### Your objective
Exact reproduction of all the data is required, with pictures excluded.

### Input records

__________________________________________________

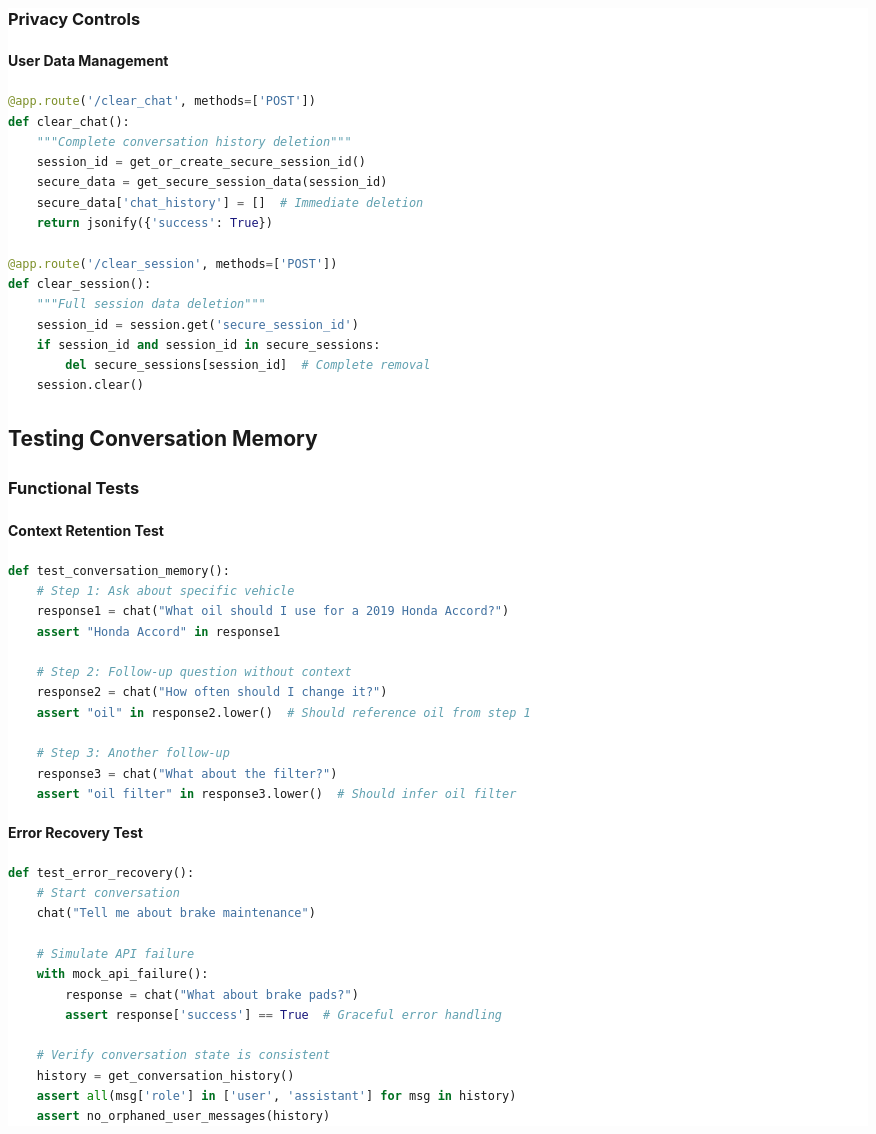### Privacy Controls

#### User Data Management
```python
@app.route('/clear_chat', methods=['POST'])
def clear_chat():
    """Complete conversation history deletion"""
    session_id = get_or_create_secure_session_id()
    secure_data = get_secure_session_data(session_id)
    secure_data['chat_history'] = []  # Immediate deletion
    return jsonify({'success': True})

@app.route('/clear_session', methods=['POST'])  
def clear_session():
    """Full session data deletion"""
    session_id = session.get('secure_session_id')
    if session_id and session_id in secure_sessions:
        del secure_sessions[session_id]  # Complete removal
    session.clear()
```

## Testing Conversation Memory

### Functional Tests

#### Context Retention Test
```python
def test_conversation_memory():
    # Step 1: Ask about specific vehicle
    response1 = chat("What oil should I use for a 2019 Honda Accord?")
    assert "Honda Accord" in response1
    
    # Step 2: Follow-up question without context
    response2 = chat("How often should I change it?")
    assert "oil" in response2.lower()  # Should reference oil from step 1
    
    # Step 3: Another follow-up
    response3 = chat("What about the filter?")
    assert "oil filter" in response3.lower()  # Should infer oil filter
```

#### Error Recovery Test
```python
def test_error_recovery():
    # Start conversation
    chat("Tell me about brake maintenance")
    
    # Simulate API failure
    with mock_api_failure():
        response = chat("What about brake pads?")
        assert response['success'] == True  # Graceful error handling
    
    # Verify conversation state is consistent
    history = get_conversation_history()
    assert all(msg['role'] in ['user', 'assistant'] for msg in history)
    assert no_orphaned_user_messages(history)
```
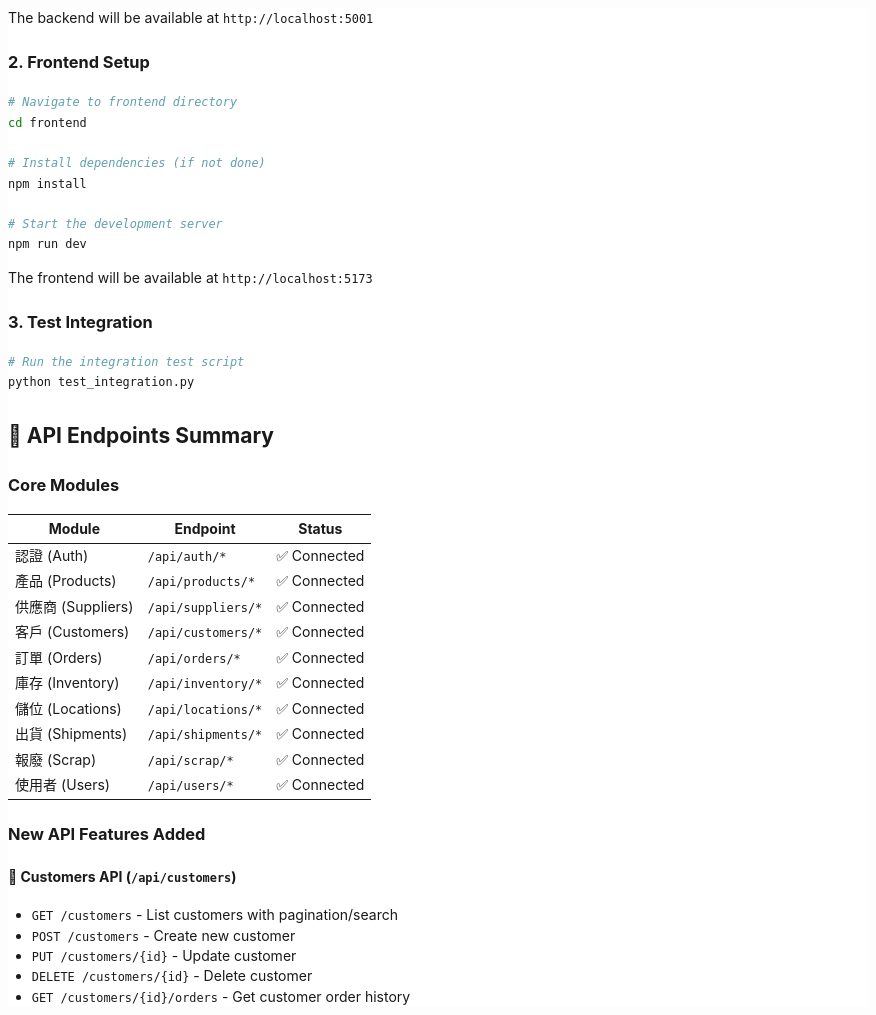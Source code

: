 
The backend will be available at `http://localhost:5001`

### 2. Frontend Setup

```bash
# Navigate to frontend directory
cd frontend

# Install dependencies (if not done)
npm install

# Start the development server
npm run dev
```

The frontend will be available at `http://localhost:5173`

### 3. Test Integration

```bash
# Run the integration test script
python test_integration.py
```

## 📡 API Endpoints Summary

### Core Modules
| Module | Endpoint | Status |
|--------|----------|--------|
| 認證 (Auth) | `/api/auth/*` | ✅ Connected |
| 產品 (Products) | `/api/products/*` | ✅ Connected |
| 供應商 (Suppliers) | `/api/suppliers/*` | ✅ Connected |
| 客戶 (Customers) | `/api/customers/*` | ✅ Connected |
| 訂單 (Orders) | `/api/orders/*` | ✅ Connected |
| 庫存 (Inventory) | `/api/inventory/*` | ✅ Connected |
| 儲位 (Locations) | `/api/locations/*` | ✅ Connected |
| 出貨 (Shipments) | `/api/shipments/*` | ✅ Connected |
| 報廢 (Scrap) | `/api/scrap/*` | ✅ Connected |
| 使用者 (Users) | `/api/users/*` | ✅ Connected |

### New API Features Added

#### 🏢 Customers API (`/api/customers`)
- `GET /customers` - List customers with pagination/search
- `POST /customers` - Create new customer
- `PUT /customers/{id}` - Update customer
- `DELETE /customers/{id}` - Delete customer
- `GET /customers/{id}/orders` - Get customer order history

__________________________________________________

### The answer
### Privacy Controls

#### User Data Management
```python
@app.route('/clear_chat', methods=['POST'])
def clear_chat():
    """Complete conversation history deletion"""
    session_id = get_or_create_secure_session_id()
    secure_data = get_secure_session_data(session_id)
    secure_data['chat_history'] = []  # Immediate deletion
    return jsonify({'success': True})

@app.route('/clear_session', methods=['POST'])  
def clear_session():
    """Full session data deletion"""
    session_id = session.get('secure_session_id')
    if session_id and session_id in secure_sessions:
        del secure_sessions[session_id]  # Complete removal
    session.clear()
```

## Testing Conversation Memory

### Functional Tests

#### Context Retention Test
```python
def test_conversation_memory():
    # Step 1: Ask about specific vehicle
    response1 = chat("What oil should I use for a 2019 Honda Accord?")
    assert "Honda Accord" in response1
    
    # Step 2: Follow-up question without context
    response2 = chat("How often should I change it?")
    assert "oil" in response2.lower()  # Should reference oil from step 1
    
    # Step 3: Another follow-up
    response3 = chat("What about the filter?")
    assert "oil filter" in response3.lower()  # Should infer oil filter
```

#### Error Recovery Test
```python
def test_error_recovery():
    # Start conversation
    chat("Tell me about brake maintenance")
    
    # Simulate API failure
    with mock_api_failure():
        response = chat("What about brake pads?")
        assert response['success'] == True  # Graceful error handling
    
    # Verify conversation state is consistent
    history = get_conversation_history()
    assert all(msg['role'] in ['user', 'assistant'] for msg in history)
    assert no_orphaned_user_messages(history)
```
Source code

: 
The backend will be available at `http://localhost:5001`

### 2. Frontend Setup

```bash
# Navigate to frontend directory
cd frontend

# Install dependencies (if not done)
npm install

# Start the development server
npm run dev
```

The frontend will be available at `http://localhost:5173`

### 3. Test Integration

```bash
# Run the integration test script
python test_integration.py
```

## 📡 API Endpoints Summary

### Core Modules
| Module | Endpoint | Status |
|--------|----------|--------|
| 認證 (Auth) | `/api/auth/*` | ✅ Connected |
| 產品 (Products) | `/api/products/*` | ✅ Connected |
| 供應商 (Suppliers) | `/api/suppliers/*` | ✅ Connected |
| 客戶 (Customers) | `/api/customers/*` | ✅ Connected |
| 訂單 (Orders) | `/api/orders/*` | ✅ Connected |
| 庫存 (Inventory) | `/api/inventory/*` | ✅ Connected |
| 儲位 (Locations) | `/api/locations/*` | ✅ Connected |
| 出貨 (Shipments) | `/api/shipments/*` | ✅ Connected |
| 報廢 (Scrap) | `/api/scrap/*` | ✅ Connected |
| 使用者 (Users) | `/api/users/*` | ✅ Connected |

### New API Features Added

#### 🏢 Customers API (`/api/customers`)
- `GET /customers` - List customers with pagination/search
- `POST /customers` - Create new customer
- `PUT /customers/{id}` - Update customer
- `DELETE /customers/{id}` - Delete customer
- `GET /customers/{id}/orders` - Get customer order history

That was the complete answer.